• Work order:
Reprint the lines below as they are, minus the pictures.
————————
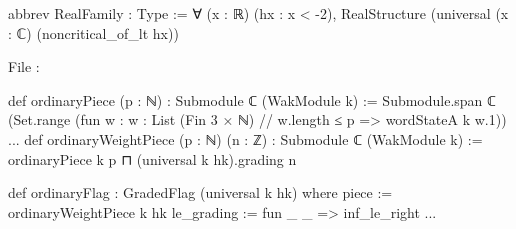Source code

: \begin{leancode}
abbrev RealFamily : Type :=
  ∀ (x : ℝ) (hx : x < -2), RealStructure (universal (x : ℂ) (noncritical_of_lt hx))
\end{leancode}
{\raggedright\noindent File :\par}
\begin{leancode}
def ordinaryPiece (p : ℕ) : Submodule ℂ (WakModule k) :=
  Submodule.span ℂ (Set.range (fun w : {w : List (Fin 3 × ℕ) // w.length ≤ p} =>
    wordStateA k w.1))
...
def ordinaryWeightPiece (p : ℕ) (n : ℤ) : Submodule ℂ (WakModule k) :=
  ordinaryPiece k p ⊓ (universal k hk).grading n

def ordinaryFlag : GradedFlag (universal k hk) where
  piece := ordinaryWeightPiece k hk
  le_grading := fun _ _ => inf_le_right
  ...
\end{leancode}

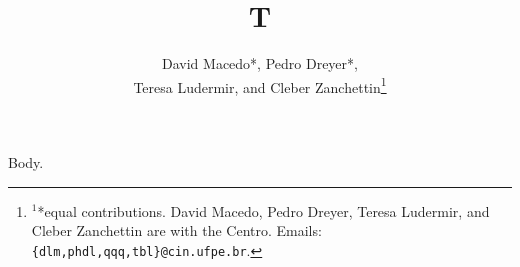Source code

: \documentclass[journal]{IEEEtran}
\begin{document}
\title{T}
\author{David Macedo*, Pedro Dreyer*,\\Teresa Ludermir, and Cleber Zanchettin\thanks{$^{1}$*equal contributions. David Macedo, Pedro Dreyer, Teresa Ludermir, and Cleber Zanchettin are with the Centro. Emails: {\tt\small \{dlm,phdl,qqq,tbl\}@cin.ufpe.br}.}}
\maketitle
Body.
\end{document}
————————
• Answer space:
Source code

: \begin{leancode}
abbrev RealFamily : Type :=
  ∀ (x : ℝ) (hx : x < -2), RealStructure (universal (x : ℂ) (noncritical_of_lt hx))
\end{leancode}
{\raggedright\noindent File :\par}
\begin{leancode}
def ordinaryPiece (p : ℕ) : Submodule ℂ (WakModule k) :=
  Submodule.span ℂ (Set.range (fun w : {w : List (Fin 3 × ℕ) // w.length ≤ p} =>
    wordStateA k w.1))
...
def ordinaryWeightPiece (p : ℕ) (n : ℤ) : Submodule ℂ (WakModule k) :=
  ordinaryPiece k p ⊓ (universal k hk).grading n

def ordinaryFlag : GradedFlag (universal k hk) where
  piece := ordinaryWeightPiece k hk
  le_grading := fun _ _ => inf_le_right
  ...
\end{leancode}

Source code

: \documentclass[journal]{IEEEtran}
\begin{document}
\title{T}
\author{David Macedo*, Pedro Dreyer*,\\Teresa Ludermir, and Cleber Zanchettin\thanks{$^{1}$*equal contributions. David Macedo, Pedro Dreyer, Teresa Ludermir, and Cleber Zanchettin are with the Centro. Emails: {\tt\small \{dlm,phdl,qqq,tbl\}@cin.ufpe.br}.}}
\maketitle
Body.
\end{document}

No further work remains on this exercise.